Je répète que, pour le canton de Dinant, je ne connais aucune cause spéciale pouvant exercer une grande influence sur la valeur locative de l'ensemble des propriétés d'une commune, et cependant l'administration estime que l'augmentation du revenu pour les communes de ce canton varie depuis 32 jusqu'à 556 p. c. Ces observations s'appliquent avec quelques nuances à tous les cantons de l'arrondissement de Dinant, et on peut les généraliser assez pour en conclure que les agents de la révision ne se sont pas suffisamment pénétrés de la pensée qui a dicté le dernier paragraphe de l'article 2 de la loi de 1860.
Vous le savez, messieurs, ce paragraphe recommande d'écarter de la ventilation les baux dont les prix sont reconnus exagérés.
La loi de 1860 n'ordonnait pas la communication des éléments de la révision des propriétés bâties aux propriétaires et aux administrations communales.
M. le ministre a cependant volontairement prescrit de consulter les intéressés.
« Les pièces d'expertise des propriétés bâties de chaque commune, lisons-nous dans l'exposé des motifs, ont été déposées à l'administration communale pendant un mois, pour être soumises à l'examen des propriétaires, qui ont ainsi été mis à même de se livrer à toutes les recherches et comparaisons nécessaires pour s'assurer si leurs propriétés étaient évaluées dans une juste proportion. »
La loi qui avait interdit l'expertise parcellaire n'avait pu régler les moyens de contrôle. M. le ministre en a-t-il offert de suffisants ? Je ne le pense pas.
Le document qui pouvait rendre les recherches faciles et les comparaisons possibles ne se trouvait pas parmi ceux qui ont été mis à la disposition des particuliers et des administrations communales.
Le tableau communal des propriétés bâties pouvait, il est vrai, permettre aux propriétaires de s'assurer si leurs bâtiments étaient bien ou mal classés par rapport aux autres bâtiments de la commune, mais il ne leur donnait pas le moyen de vérifier si les types de la continuité s'harmonisaient avec les types correspondants d'autres communes.
Il aurait fallu pour cela joindre aux pièces un tableau cantonal ou, mieux encore, un tableau provincial ou tout au moins arrondissemental, si je puis m'exprimer ainsi, indiquant le nombre de classes entre lesquelles les propriétés bâties du canton, de l'arrondissement ou de la province étaient réparties et les maisons types de chacune de ces classes.
Je m'explique :
Un tableau général arrêté par M. le ministre des finances établit pour le royaume 125 classes d'habitations.
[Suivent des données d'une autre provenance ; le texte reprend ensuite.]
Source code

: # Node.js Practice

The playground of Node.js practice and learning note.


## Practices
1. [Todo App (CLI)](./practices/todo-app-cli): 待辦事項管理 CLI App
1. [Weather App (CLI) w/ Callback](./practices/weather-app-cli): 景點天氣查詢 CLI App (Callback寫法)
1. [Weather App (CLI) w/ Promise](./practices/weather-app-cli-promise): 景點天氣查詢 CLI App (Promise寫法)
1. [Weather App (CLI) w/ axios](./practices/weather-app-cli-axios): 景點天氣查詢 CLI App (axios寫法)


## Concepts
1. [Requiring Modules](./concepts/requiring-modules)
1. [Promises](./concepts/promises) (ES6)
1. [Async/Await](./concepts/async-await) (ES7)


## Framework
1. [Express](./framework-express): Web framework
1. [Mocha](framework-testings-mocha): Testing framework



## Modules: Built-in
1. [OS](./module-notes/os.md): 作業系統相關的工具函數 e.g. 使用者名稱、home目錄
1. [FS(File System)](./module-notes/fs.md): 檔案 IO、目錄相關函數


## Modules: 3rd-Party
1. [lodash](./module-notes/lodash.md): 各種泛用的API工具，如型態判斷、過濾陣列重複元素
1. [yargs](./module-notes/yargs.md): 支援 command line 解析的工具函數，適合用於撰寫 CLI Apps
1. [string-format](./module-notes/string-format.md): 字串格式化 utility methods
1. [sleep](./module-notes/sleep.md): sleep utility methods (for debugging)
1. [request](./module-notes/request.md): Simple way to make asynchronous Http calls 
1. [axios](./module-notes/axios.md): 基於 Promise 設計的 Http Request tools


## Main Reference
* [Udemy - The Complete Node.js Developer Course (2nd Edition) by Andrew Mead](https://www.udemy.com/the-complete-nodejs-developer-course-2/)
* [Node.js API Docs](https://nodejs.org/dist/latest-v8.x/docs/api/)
A chaque classe est assigné un revenu variant depuis 42,900 fr. pour la première classe jusqu'à 6 fr. pour la 125ème.
Ce tableau général aurait dû être publié avec indication, dans chaque province, des types admis par les agents de la révision, tout au moins pour les maisons de grande valeur. C'est ce qu'on n'a pas fait.
On s'est borné dans chaque commune à déposer un tableau dans lequel étaient classées les maisons de cette commune.
Ainsi, je prends deux exemples dans le canton de Dinant, la commune de Waulsort est divisée en 19 classes, celle de Bouvignes en 27 classes.
Le château qui forme seul la première classe de Waulsort est évalué à 1,542 fr.de revenu et celui qui forme seul aussi la première classe de Bouvignes à 1,230 fr.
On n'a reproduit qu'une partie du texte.